(Saved data entries)
%%
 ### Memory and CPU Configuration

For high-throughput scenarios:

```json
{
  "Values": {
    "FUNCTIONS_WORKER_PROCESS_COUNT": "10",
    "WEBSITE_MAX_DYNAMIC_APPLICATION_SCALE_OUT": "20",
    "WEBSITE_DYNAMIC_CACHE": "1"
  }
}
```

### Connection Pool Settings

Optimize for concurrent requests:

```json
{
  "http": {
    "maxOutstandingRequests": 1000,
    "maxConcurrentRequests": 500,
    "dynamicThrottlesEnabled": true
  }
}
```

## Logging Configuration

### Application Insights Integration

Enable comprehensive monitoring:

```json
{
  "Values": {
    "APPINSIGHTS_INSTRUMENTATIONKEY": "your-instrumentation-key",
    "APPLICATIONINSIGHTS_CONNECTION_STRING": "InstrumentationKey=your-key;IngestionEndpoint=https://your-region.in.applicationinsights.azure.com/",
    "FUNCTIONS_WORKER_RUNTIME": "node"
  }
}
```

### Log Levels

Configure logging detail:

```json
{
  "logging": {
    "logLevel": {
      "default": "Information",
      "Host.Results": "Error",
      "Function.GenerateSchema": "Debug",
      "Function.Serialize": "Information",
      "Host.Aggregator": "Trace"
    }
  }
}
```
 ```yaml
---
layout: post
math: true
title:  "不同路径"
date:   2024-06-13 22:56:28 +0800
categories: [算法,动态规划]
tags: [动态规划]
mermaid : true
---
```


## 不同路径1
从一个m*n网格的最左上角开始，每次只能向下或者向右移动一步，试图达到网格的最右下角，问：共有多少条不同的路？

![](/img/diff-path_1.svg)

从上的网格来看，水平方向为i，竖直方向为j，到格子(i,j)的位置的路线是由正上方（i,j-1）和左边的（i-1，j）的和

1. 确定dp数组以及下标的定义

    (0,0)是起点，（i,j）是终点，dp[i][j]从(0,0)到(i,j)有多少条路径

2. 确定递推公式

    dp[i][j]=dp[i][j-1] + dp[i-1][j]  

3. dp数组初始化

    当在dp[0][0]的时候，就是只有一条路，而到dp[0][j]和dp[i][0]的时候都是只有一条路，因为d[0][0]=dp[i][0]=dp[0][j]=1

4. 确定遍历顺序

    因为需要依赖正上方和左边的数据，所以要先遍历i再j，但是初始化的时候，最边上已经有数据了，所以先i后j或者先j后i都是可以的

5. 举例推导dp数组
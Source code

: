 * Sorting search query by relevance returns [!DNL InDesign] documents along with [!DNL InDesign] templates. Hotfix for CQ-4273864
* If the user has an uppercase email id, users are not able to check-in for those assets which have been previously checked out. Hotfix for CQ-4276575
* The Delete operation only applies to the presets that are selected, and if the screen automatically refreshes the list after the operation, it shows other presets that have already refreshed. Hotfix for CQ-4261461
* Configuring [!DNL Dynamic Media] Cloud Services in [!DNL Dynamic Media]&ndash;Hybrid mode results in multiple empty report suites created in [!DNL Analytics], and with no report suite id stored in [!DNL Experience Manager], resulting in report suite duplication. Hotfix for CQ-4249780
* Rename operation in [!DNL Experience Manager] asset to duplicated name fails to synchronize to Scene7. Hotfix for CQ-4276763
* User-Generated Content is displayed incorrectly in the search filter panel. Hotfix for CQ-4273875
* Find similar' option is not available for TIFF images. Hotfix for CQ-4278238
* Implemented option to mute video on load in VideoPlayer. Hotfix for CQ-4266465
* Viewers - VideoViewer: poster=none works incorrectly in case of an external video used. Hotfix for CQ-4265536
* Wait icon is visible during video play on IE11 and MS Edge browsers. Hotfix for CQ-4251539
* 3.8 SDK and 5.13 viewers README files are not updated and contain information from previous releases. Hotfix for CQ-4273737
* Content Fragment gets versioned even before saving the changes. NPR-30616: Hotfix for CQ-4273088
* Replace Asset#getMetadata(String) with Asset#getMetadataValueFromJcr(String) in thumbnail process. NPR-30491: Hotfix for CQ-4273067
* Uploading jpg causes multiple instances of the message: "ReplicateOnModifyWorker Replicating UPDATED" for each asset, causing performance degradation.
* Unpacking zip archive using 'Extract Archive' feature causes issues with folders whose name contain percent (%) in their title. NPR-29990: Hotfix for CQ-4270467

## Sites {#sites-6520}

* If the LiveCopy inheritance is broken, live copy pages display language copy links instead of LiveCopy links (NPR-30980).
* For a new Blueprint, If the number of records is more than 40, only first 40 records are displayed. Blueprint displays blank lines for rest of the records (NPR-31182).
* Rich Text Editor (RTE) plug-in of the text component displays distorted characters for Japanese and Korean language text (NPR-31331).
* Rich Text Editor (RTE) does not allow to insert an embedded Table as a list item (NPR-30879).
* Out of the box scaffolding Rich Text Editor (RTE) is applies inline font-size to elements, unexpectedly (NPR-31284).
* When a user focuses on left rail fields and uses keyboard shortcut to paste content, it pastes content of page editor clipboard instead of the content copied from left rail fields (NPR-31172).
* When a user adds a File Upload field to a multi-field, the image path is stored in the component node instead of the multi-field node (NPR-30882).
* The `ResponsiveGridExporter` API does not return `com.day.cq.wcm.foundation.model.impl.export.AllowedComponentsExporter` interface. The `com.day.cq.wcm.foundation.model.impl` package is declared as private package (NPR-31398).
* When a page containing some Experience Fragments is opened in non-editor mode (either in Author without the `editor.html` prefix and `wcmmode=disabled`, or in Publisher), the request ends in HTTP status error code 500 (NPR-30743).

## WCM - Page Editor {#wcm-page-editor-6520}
%%
• _Problem to work on_: Please show all lines from the entries that contain the word "search".

• _Your solution_:
: * Sorting search query by relevance returns [!DNL InDesign] documents along with [!DNL InDesign] templates. Hotfix for CQ-4273864
* User-Generated Content is displayed incorrectly in the search filter panel. Hotfix for CQ-4273875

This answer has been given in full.